肺癌是发病率与死亡率最高的恶性肿瘤，EGFR-TKI已成为目前肺癌治疗中的重要手段，但患者对三代EGFR-TKI产生耐药后，往往病情进展迅速；其中EGFR-C797S突变是三代EGFR-TKI重要的耐药机制，目前尚无有效治疗方案。本课题组前期研究发现，通过设计合成特异性的miRNA可有效降低EGFR-C797S突变型肺癌细胞株中的EGFR表达水平及磷酸化水平，从而抑制肿瘤细胞增殖。结合近年来具有广阔医学应用前景的自组装DNA纳米材料，我们提出一种新型的DNA 纳米材料组装策略，其特点包括铁离子（Fe2+）介导组装、可携带特异性的miRNA、良好的生物兼容性等。其可通过Fe2+诱导肺癌细胞铁死亡，所携带特异性miRNA靶向EGFR-C797S位点，协同杀伤该突变型肺癌细胞；通过体内与体外实验系统地研究该纳米材料治疗效果及其协同作用机制，为三代EGFR-TKI耐药型肺癌治疗提供新的思路与策略。

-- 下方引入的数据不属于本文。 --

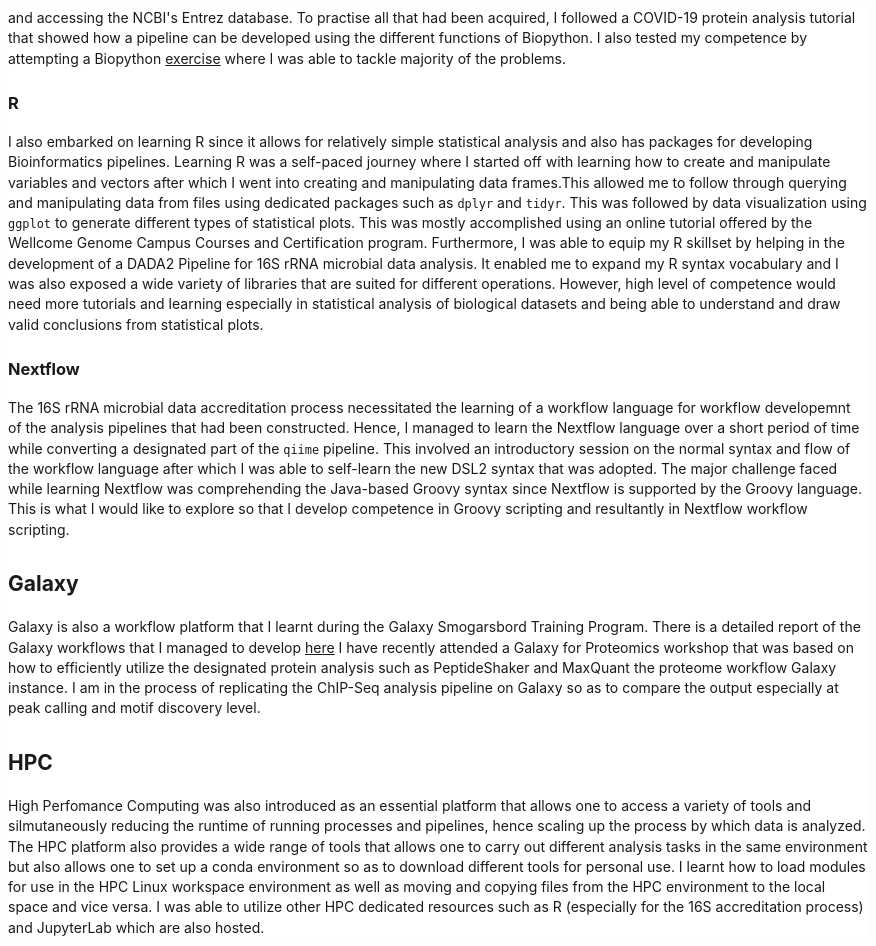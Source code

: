 and accessing the NCBI's Entrez database. To practise all that had been acquired, I followed a COVID-19 protein analysis tutorial that showed how a pipeline can
be developed using the different functions of Biopython.
I also tested my competence by attempting a Biopython [exercise](https://github.com/simeonhebrew/Bioinformatics-Internship/blob/main/Biopython%20Solutions.md) where 
I was able to tackle majority of the problems.

### R ###
I also embarked on learning R since it allows for relatively simple statistical analysis and also has packages for developing Bioinformatics pipelines.
Learning R was a self-paced journey where I started off with learning how to create and manipulate variables and vectors after which I went into creating and 
manipulating data frames.This allowed me to follow through querying and manipulating data from files using dedicated packages such as ```dplyr``` and ```tidyr```.
This was followed by data visualization using ```ggplot``` to generate different types of statistical plots. This was mostly accomplished using an online tutorial
offered by the Wellcome Genome Campus Courses and Certification program.
Furthermore, I was able to equip my R skillset by helping in the development of a DADA2 Pipeline for 16S rRNA microbial data analysis. It enabled me to expand my 
R syntax vocabulary and I was also exposed a wide variety of libraries that are suited for different operations. However, high level of competence would need more
tutorials and learning especially in statistical analysis of biological datasets and being able to understand and draw valid conclusions from statistical plots.

### Nextflow ###
The 16S rRNA microbial data  accreditation process necessitated the learning of a workflow language for workflow developemnt of the analysis pipelines that had been 
constructed. Hence, I managed to learn the Nextflow language over a short period of time while converting a designated part of the ```qiime``` pipeline. 
This involved an introductory session on the normal syntax and flow of the workflow language after which I was able to self-learn the new DSL2 syntax that was adopted.
 The major challenge faced while learning Nextflow was comprehending the Java-based Groovy syntax since Nextflow is supported by the Groovy language. This is what I 
would like to explore so that I develop competence in Groovy scripting and resultantly in Nextflow workflow scripting.

## Galaxy ##
Galaxy is also a workflow platform that I learnt during the Galaxy Smogarsbord Training Program. There is a detailed report of the Galaxy workflows that I managed to
develop [here](https://github.com/simeonhebrew/Bioinformatics-Internship/blob/main/Galaxy%20Training%20Report.md) 
I have recently attended a Galaxy for Proteomics workshop that was based on how to efficiently utilize the designated protein analysis such as 
PeptideShaker and MaxQuant the proteome workflow Galaxy instance. I am in the process of replicating the ChIP-Seq analysis pipeline on Galaxy so as to compare the 
output especially at peak calling and motif discovery level.

## HPC ##
High Perfomance Computing was also introduced as an essential platform that allows one to access a variety of tools and silmutaneously reducing the runtime of running
processes and pipelines, hence scaling up the process by which data is analyzed. The HPC platform also provides a wide range of tools that allows one to carry out 
different analysis tasks in the same environment but also allows one to set up a conda environment so as to download different tools for personal use. 
I learnt how to load modules for use in the HPC Linux workspace environment as well as moving and copying files from the HPC environment to the local space and 
vice versa. I was able to utilize other HPC dedicated resources such as R (especially for the 16S accreditation process) and JupyterLab which are also hosted.
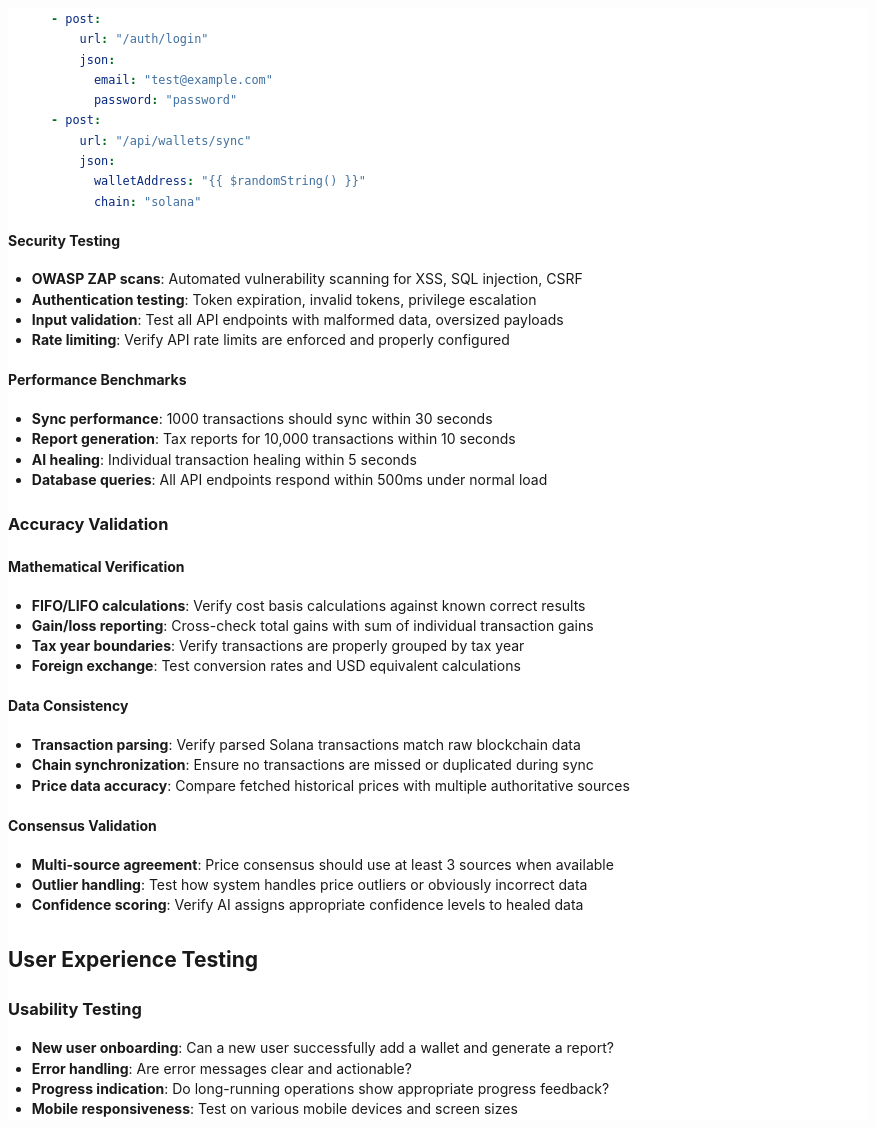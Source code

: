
```yaml
      - post:
          url: "/auth/login"
          json:
            email: "test@example.com"
            password: "password"
      - post:
          url: "/api/wallets/sync"
          json:
            walletAddress: "{{ $randomString() }}"
            chain: "solana"
```

#### Security Testing
- **OWASP ZAP scans**: Automated vulnerability scanning for XSS, SQL injection, CSRF
- **Authentication testing**: Token expiration, invalid tokens, privilege escalation
- **Input validation**: Test all API endpoints with malformed data, oversized payloads
- **Rate limiting**: Verify API rate limits are enforced and properly configured

#### Performance Benchmarks
- **Sync performance**: 1000 transactions should sync within 30 seconds
- **Report generation**: Tax reports for 10,000 transactions within 10 seconds
- **AI healing**: Individual transaction healing within 5 seconds
- **Database queries**: All API endpoints respond within 500ms under normal load

### Accuracy Validation

#### Mathematical Verification
- **FIFO/LIFO calculations**: Verify cost basis calculations against known correct results
- **Gain/loss reporting**: Cross-check total gains with sum of individual transaction gains
- **Tax year boundaries**: Verify transactions are properly grouped by tax year
- **Foreign exchange**: Test conversion rates and USD equivalent calculations

#### Data Consistency
- **Transaction parsing**: Verify parsed Solana transactions match raw blockchain data
- **Chain synchronization**: Ensure no transactions are missed or duplicated during sync
- **Price data accuracy**: Compare fetched historical prices with multiple authoritative sources

#### Consensus Validation
- **Multi-source agreement**: Price consensus should use at least 3 sources when available
- **Outlier handling**: Test how system handles price outliers or obviously incorrect data
- **Confidence scoring**: Verify AI assigns appropriate confidence levels to healed data

## User Experience Testing

### Usability Testing
- **New user onboarding**: Can a new user successfully add a wallet and generate a report?
- **Error handling**: Are error messages clear and actionable?
- **Progress indication**: Do long-running operations show appropriate progress feedback?
- **Mobile responsiveness**: Test on various mobile devices and screen sizes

Lung cancer is a malignant tumor with the highest morbidity and mortality worldwide. At present, EGFR-TKIs have become an important means of lung cancer treatment. However, when the patients develop resistance to third generation EGFR-TKIs, their conditions usually deteriorate rapidly. EGFR Cys797Ser (C797S) mutation, located within the tyrosine kinase domain, was reported to be a mainly mechanism of resistance to third generation EGFR-TKIs, and there is no effective treatment for this mutation at present. Our previous study found that the designed specific miRNA can effectively reduce the expression level and phosphorylation level of EGFR in lung cancer cell lines with EGFR-C797S mutant, thus inhibiting the proliferation of these cells. In consideration of self-assembled DNA nanomaterials have been proved with broad prospects of medical application in recent years, we propose a new strategy of self-assembly DNA nanomaterials. The characteristics of that include iron ion (Fe2+) mediated assembly, carrying specific miRNA, great biological compatibility, etc. It can induce ferroptosis of lung cancer cells through Fe2+, and the specific miRNA carried can target the EGFR-C797S mutant site and silence the expression of EGFR gene with C797S mutant, synergistically kill EGFR-C797S mutant lung cancer cells. The therapeutic effect and synergistic mechanism of the nanomaterial were systematically studied through in vivo and in vitro experiments. The aim of this project is to provide new ideas and strategies for the treatment of third-generation EGFR-TKIs drug-resistant lung cancer.